Some lenders or home buyers may prefer a program to deal with those who are able to pay money home (to someone with the (203 k) loans close faster turnaround).
Expect more of a normal or paperwork conventional loans or FHA
Pro
Or access to the resources needed to repair and / or restructuring
Convenience or homebuyers - are not separatedFunding for the construction, most construction begins immediately after the closing of the loan
Or speed of construction - the process of completing construction work is usually faster if the hosts were renovations on their behavior
Or down payment of 3.5% - a conventional mortgage is usually called for 10-20% down payments.
capacity or to fund six monthly mortgage payments.
The 203 (k) Step by Step Loan
The 203 (k) process is morePaperwork and steps as you would in a conventional mortgage process. The steps are:
Borrower has to buy a house and repair / rehabilitation (or trying to repair / rehabilitation current residence)
Borrowers and their real estate agent a preliminary feasibility study completed for the amount of work required to determine a rough estimate of the costs and value of the expected market of property when the work completed to
purchase contract is executed
Borrowers and selectworks with an FHA approved lenders
Borrower, FHA approved contractor and a consultant to take ownership, to determine the "required" versus "desired" improvements
The consultant prepares the tax allocation
Home buyer enlisted contractors to bid - select a contractor
Lender is the building plan to determine FHA-approved verifier, such as improving the "value
Lender provides maximum insurable mortgage amount for the land on the "value" as the best asset
Loandrawn by the creditor, if approved lender issues a "firm commitment" and a loan closing is scheduled
Loan is closed.

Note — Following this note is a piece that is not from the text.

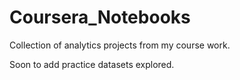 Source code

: # Coursera_Notebooks

Collection of analytics projects from my course work. 

Soon to add practice datasets explored.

The funds are set aside in escrow accounts. The loan is FHA insured loan completion
The work begins. The contractors are paid as tax consultants in FHA attracts each stage does the job done. House has six months to complete, where all the work of
After the work is complete - and the borrower which states that all work to their satisfaction, an inspector HUD is completeperform a final inspection. If the check is OK - The lender pays the contractor the remaining draw. A final 10% can be back up to 35 days to ensure that no constraints are placed on the property are kept
It should be obvious that the FHA 203 (k) plan offers a solution of vital renewal for some home buyers, funds for home repair. Each person must examine the pros and cons, and apply to their unique situation.